In case you missed the episode of Singapore Heartbeat, here it is!
Many Thanks to Sen for the upload:


Part I


Part II


Part III

Lian Kee Duck Rice: How good can braised duck get?


Braised Duck, Tauhu, Taupok and Rice $5.50

Being a Teochew Ah Hia (Teochew guy), another dish which I am supposed to like is braised duck.  It is one of the few dishes that requires more than 3 ingredients which my own father takes the trouble to make.  Most of his other dishes just require two ingredients -- Fish and Tau Cheo, three if you include the steam.

Anyway, one of the dishes that I remember seeing him try to do when I was a kid was braised duck.  It was just about the only dish which he took the trouble to cook.  (Mom cooks at home)  Braised duck was something which my Teochew grandmother also cooked as well as my Teochew Aunts. So it must be something a Teochew should do.  But sadly, I haven't actually tried to make braised duck myself.  Perhaps the time has come.....

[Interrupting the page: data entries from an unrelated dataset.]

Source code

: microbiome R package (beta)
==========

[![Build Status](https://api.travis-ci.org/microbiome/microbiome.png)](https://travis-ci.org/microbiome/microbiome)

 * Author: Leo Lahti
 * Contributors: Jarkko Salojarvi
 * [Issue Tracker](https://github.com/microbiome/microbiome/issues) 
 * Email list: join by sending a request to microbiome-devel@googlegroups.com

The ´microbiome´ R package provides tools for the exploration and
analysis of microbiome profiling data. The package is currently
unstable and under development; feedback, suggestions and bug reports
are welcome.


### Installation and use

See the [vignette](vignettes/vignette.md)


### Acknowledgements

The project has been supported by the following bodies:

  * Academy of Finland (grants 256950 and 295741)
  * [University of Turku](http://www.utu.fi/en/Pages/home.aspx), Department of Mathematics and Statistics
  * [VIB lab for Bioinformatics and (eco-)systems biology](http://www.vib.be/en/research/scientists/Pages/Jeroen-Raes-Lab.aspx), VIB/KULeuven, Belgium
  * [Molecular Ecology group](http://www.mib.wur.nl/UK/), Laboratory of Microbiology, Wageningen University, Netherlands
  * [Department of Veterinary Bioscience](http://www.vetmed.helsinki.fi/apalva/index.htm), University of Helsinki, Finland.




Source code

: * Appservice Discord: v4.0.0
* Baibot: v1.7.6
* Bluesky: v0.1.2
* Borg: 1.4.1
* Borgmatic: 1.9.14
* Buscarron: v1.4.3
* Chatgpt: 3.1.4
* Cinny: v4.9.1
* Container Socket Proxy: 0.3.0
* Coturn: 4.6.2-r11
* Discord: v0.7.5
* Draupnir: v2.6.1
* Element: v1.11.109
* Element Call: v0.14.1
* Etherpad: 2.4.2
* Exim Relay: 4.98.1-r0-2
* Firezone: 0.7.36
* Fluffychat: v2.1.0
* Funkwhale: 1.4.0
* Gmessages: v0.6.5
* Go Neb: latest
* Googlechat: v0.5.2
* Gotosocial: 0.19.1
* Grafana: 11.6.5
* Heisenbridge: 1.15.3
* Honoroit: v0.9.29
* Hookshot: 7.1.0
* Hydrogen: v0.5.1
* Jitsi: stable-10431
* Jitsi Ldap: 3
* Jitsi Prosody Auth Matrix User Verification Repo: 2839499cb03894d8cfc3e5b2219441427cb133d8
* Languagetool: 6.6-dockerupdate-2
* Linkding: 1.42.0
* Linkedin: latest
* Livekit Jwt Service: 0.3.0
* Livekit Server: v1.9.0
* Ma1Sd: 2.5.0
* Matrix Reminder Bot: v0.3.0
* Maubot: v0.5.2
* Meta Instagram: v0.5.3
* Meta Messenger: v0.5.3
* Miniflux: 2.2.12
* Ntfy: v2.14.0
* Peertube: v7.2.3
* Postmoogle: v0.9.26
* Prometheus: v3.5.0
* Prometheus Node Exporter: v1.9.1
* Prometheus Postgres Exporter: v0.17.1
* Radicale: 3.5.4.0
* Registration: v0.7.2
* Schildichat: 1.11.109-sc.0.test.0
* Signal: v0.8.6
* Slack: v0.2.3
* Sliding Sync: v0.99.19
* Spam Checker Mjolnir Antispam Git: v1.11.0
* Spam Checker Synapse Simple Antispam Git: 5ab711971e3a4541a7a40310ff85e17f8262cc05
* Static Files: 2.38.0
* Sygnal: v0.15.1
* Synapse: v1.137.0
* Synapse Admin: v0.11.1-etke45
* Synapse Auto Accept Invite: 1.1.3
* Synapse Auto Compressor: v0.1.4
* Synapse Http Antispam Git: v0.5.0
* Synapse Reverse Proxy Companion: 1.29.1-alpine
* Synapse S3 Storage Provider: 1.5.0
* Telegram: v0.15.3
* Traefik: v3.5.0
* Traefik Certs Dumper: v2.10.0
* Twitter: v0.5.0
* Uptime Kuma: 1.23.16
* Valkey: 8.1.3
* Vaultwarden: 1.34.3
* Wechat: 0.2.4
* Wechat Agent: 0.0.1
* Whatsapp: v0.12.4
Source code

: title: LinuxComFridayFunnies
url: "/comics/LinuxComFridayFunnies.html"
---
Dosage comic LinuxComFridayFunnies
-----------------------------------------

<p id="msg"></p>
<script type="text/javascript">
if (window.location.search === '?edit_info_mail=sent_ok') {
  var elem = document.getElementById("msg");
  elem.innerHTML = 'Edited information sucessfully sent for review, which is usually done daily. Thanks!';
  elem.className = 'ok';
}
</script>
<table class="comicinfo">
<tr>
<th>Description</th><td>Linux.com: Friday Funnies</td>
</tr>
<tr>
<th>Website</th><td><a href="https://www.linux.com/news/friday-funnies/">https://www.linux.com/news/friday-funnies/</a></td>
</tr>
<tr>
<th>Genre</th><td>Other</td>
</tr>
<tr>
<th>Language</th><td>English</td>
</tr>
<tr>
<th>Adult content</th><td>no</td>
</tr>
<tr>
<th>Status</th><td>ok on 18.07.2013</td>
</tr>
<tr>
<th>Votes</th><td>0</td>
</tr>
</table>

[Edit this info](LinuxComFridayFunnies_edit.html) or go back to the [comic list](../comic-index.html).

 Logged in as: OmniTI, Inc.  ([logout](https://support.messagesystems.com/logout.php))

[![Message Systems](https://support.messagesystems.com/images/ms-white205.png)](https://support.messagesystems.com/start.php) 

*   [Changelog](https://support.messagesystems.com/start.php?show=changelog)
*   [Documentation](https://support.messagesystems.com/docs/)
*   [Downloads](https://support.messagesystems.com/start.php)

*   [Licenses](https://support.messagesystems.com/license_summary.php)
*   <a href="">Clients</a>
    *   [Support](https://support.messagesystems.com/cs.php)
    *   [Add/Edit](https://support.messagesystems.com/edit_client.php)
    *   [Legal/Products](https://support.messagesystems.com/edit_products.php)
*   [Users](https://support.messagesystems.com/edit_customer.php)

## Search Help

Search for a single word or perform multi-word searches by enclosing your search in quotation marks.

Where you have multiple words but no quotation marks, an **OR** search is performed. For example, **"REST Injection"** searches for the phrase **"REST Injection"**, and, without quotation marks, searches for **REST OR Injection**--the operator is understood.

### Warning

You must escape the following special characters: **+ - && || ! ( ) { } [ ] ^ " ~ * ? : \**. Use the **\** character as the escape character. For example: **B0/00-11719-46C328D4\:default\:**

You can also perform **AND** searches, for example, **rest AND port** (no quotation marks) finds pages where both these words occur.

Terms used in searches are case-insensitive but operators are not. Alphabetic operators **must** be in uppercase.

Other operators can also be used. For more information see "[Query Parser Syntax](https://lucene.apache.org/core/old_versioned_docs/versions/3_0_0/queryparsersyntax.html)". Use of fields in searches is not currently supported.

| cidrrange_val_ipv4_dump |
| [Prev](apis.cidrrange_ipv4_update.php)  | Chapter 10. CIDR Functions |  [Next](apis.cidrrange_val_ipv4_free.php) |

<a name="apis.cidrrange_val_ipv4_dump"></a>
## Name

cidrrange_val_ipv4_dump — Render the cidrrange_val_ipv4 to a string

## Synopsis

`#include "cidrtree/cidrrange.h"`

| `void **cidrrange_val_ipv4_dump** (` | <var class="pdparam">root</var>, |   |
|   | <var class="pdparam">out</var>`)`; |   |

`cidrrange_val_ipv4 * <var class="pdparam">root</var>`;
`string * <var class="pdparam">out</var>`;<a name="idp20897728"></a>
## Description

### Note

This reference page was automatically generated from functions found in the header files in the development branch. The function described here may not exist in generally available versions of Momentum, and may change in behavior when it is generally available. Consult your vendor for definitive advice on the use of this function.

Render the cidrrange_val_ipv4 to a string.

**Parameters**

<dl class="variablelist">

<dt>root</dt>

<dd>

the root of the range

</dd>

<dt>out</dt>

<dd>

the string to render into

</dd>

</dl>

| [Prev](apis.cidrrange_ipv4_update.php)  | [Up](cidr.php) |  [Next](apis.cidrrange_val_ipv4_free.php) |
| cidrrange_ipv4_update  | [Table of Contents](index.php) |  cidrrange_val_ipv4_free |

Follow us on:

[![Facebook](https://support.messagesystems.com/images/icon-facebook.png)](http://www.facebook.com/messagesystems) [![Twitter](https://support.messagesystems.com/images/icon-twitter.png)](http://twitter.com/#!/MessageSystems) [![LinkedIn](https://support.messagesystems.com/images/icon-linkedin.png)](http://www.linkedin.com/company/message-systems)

But you see, when I get started on any dish, I usually have a gold standard with which to aim for.  So far I have yet to really find a braised duck which was so good that I find myself wanting to master it.  I have always wondered if this was because I just haven't found the right braised duck, or perhaps whatever I have eaten before is as good as a braised duck can get.



One of the things that we never used to do though, was braised rice.  When you eat braised duck, some stalls serve white rice, some have yam rice and some, like this stall serve rice that has been cooked in braising sauce.  At home, we used to just bathe our white rice in the braising sauce. I don't know about you, but I think the braising rice is more visual appeal than flavour because I still find myself having to pour braising sauce over it.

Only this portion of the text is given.